O mini autocarro parou numa zona com prédios muito altos e o solitário saiu sozinho naquela paragem. Caminhou pelo meio da rua onde pessoas, talvez apressadas para ir trabalhar, passavam por ele. Mulheres bonitas, homens feios, crianças ruidosas, cães que cheiravam sacos do lixo pretos nas imediações dos edifícios. Buzinadelas de carros à distancia que quase faziam eco. Com as mãos nos bolsos e passo semi-acelerado, solitário dirigiu-se a uma barbearia. A cabeleireira era uma mulher de meia-idade provavelmente solteira tal era a sua dedicação ao trabalho conforme a perspicácia do solitário esmiuçou.
                Bom dia, disse a mulherzinha ao colocar uma toalha em volta do pescoço do solitário. O senhor que me desculpe a demora mas como vê hoje estava com algumas clientes chatas
                Não faz mal
                Como vai ser?
                Não sei se lembra-se de mim da última vez que cá vim, queria um corte algo curto nos lados e um bocado mais comprido em cima, nada de exageros. Não quero ser confundido com algum pank, dizia a sorrir para senhora.

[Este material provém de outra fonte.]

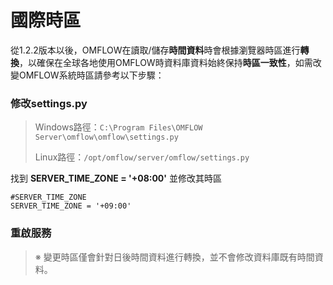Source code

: # 國際時區

從1.2.2版本以後，OMFLOW在讀取/儲存**時間資料**時會根據瀏覽器時區進行**轉換**，以確保在全球各地使用OMFLOW時資料庫資料始終保持**時區一致性**，如需改變OMFLOW系統時區請參考以下步驟：

### 修改settings.py

> Windows路徑：`C:\Program Files\OMFLOW Server\omflow\omflow\settings.py`&#x20;
>
> Linux路徑：`/opt/omflow/server/omflow/settings.py`

找到 **SERVER\_TIME\_ZONE = '+08:00'** 並修改其時區

```
#SERVER_TIME_ZONE
SERVER_TIME_ZONE = '+09:00'
```

### 重啟服務

> ※ 變更時區僅會針對日後時間資料進行轉換，並不會修改資料庫既有時間資料。
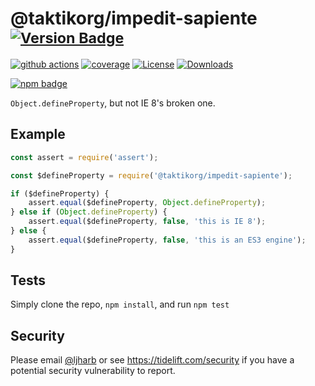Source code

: # @taktikorg/impedit-sapiente <sup>[![Version Badge][npm-version-svg]][package-url]</sup>

[![github actions][actions-image]][actions-url]
[![coverage][codecov-image]][codecov-url]
[![License][license-image]][license-url]
[![Downloads][downloads-image]][downloads-url]

[![npm badge][npm-badge-png]][package-url]

`Object.defineProperty`, but not IE 8's broken one.

## Example

```js
const assert = require('assert');

const $defineProperty = require('@taktikorg/impedit-sapiente');

if ($defineProperty) {
    assert.equal($defineProperty, Object.defineProperty);
} else if (Object.defineProperty) {
    assert.equal($defineProperty, false, 'this is IE 8');
} else {
    assert.equal($defineProperty, false, 'this is an ES3 engine');
}
```

## Tests
Simply clone the repo, `npm install`, and run `npm test`

## Security

Please email [@ljharb](https://github.com/ljharb) or see https://tidelift.com/security if you have a potential security vulnerability to report.

[package-url]: https://npmjs.org/package/@taktikorg/impedit-sapiente
[npm-version-svg]: https://versionbadg.es/ljharb/@taktikorg/impedit-sapiente.svg
[deps-svg]: https://david-dm.org/ljharb/@taktikorg/impedit-sapiente.svg
[deps-url]: https://david-dm.org/ljharb/@taktikorg/impedit-sapiente
[dev-deps-svg]: https://david-dm.org/ljharb/@taktikorg/impedit-sapiente/dev-status.svg
[dev-deps-url]: https://david-dm.org/ljharb/@taktikorg/impedit-sapiente#info=devDependencies
[npm-badge-png]: https://nodei.co/npm/@taktikorg/impedit-sapiente.png?downloads=true&stars=true
[license-image]: https://img.shields.io/npm/l/@taktikorg/impedit-sapiente.svg
[license-url]: LICENSE
[downloads-image]: https://img.shields.io/npm/dm/@taktikorg/impedit-sapiente.svg
[downloads-url]: https://npm-stat.com/charts.html?package=@taktikorg/impedit-sapiente
[codecov-image]: https://codecov.io/gh/ljharb/@taktikorg/impedit-sapiente/branch/main/graphs/badge.svg
[codecov-url]: https://app.codecov.io/gh/ljharb/@taktikorg/impedit-sapiente/
[actions-image]: https://img.shields.io/endpoint?url=https://github-actions-badge-u3jn4tfpocch.runkit.sh/ljharb/@taktikorg/impedit-sapiente
[actions-url]: https://github.com/taktikorg/impedit-sapiente/actions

                Ok meu rapaz. À medida que for cortando, você vai me orientando, se quer mais curto ou mais longo.
Um silêncio. Com óculos na ponta do nariz à professora da primaria, a senhora endireitou a cabeça do solitário e começou a olhar pelo espelho.
                Então o senhor é casado?
O solitário percebendo que se tratava de conversa de encher chouriços, respondeu-lhe delicadamente:
                Não, por acaso não.
                Nunca se pensou em casar?
                Não, por acaso não.
                Mas é bom. Solitário apenas sorriu.